Peer and Professional Associations: Unfortunately, I don’t belong to any – I would love to participate but have not had the chance in Toronto. I understand that EAO (Executive Assistants Organization) now has a Toronto chapter that I would love to be part of. I find all of the EA LinkedIn forums very helpful.

Technology

image

Preferred form(s) of social media? I use Linkedin, Facebook and Twitter quite actively.

Your dream app, or software, to help you in your career?  There are so many apps now to help make an EA’s life easier and I have been quite intrigued by the local food apps coming out such as Ritual and Hurrier. These apps make getting food (for meetings or for my executives’ lunch) more seamless and easier to track.

Awards and Recognition

I have been recognised for work on larger projects I have led, such as coordinating office moves or leading large events—but nothing formal as of yet.

Style and Substance

Toronto Style Copyright Shelagh DonnellyWhat is your go-to outfit to ensure confidence on an important day in the workplace? Our office is very casual, so comfort is key.
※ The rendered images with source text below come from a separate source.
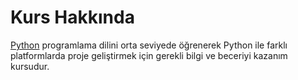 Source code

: # Kurs Hakkında
[Python]("https://www.python.org/") programlama dilini orta seviyede öğrenerek Python ile farklı platformlarda proje geliştirmek için gerekli bilgi ve beceriyi kazanım kursudur. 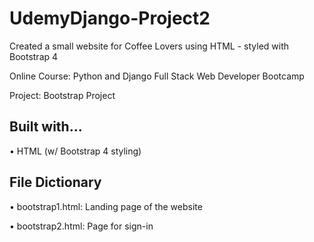 # UdemyDjango-Project2

Created a small website for Coffee Lovers using HTML - styled with Bootstrap 4

Online Course: Python and Django Full Stack Web Developer Bootcamp

Project: Bootstrap Project

## Built with...

• HTML (w/ Bootstrap 4 styling)

## File Dictionary

• bootstrap1.html: Landing page of the website

• bootstrap2.html: Page for sign-in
Wearing a nice, comfortable pair of black pants or jeans and a fun top is typical for me. A comfortable pair of running shoes is necessary as well.

Preferred scent: I have a hard time with perfumes as they give me a headache, but I love the smell of vanilla or coconut.

What might we find in your desk drawer? A snack (likely almonds or protein bar), some green tea, my to-do list and all the typical EA office supplies.

Travel or travel planning advice? I have found that every executive has very different preferences when it comes to their travel arrangements, so quickly learning exactly how they prefer everything is key. This way, I can take all of these preferences into consideration when booking and work proactively to avoid issues I know will make their trip more frustrating. On the days that my executives travel, I make sure to track their flights (using FlightAware) so that I am notified via email if any changes are made or if there are any delays. This allows me to assist as quickly as possible if flights are either cancelled or delayed.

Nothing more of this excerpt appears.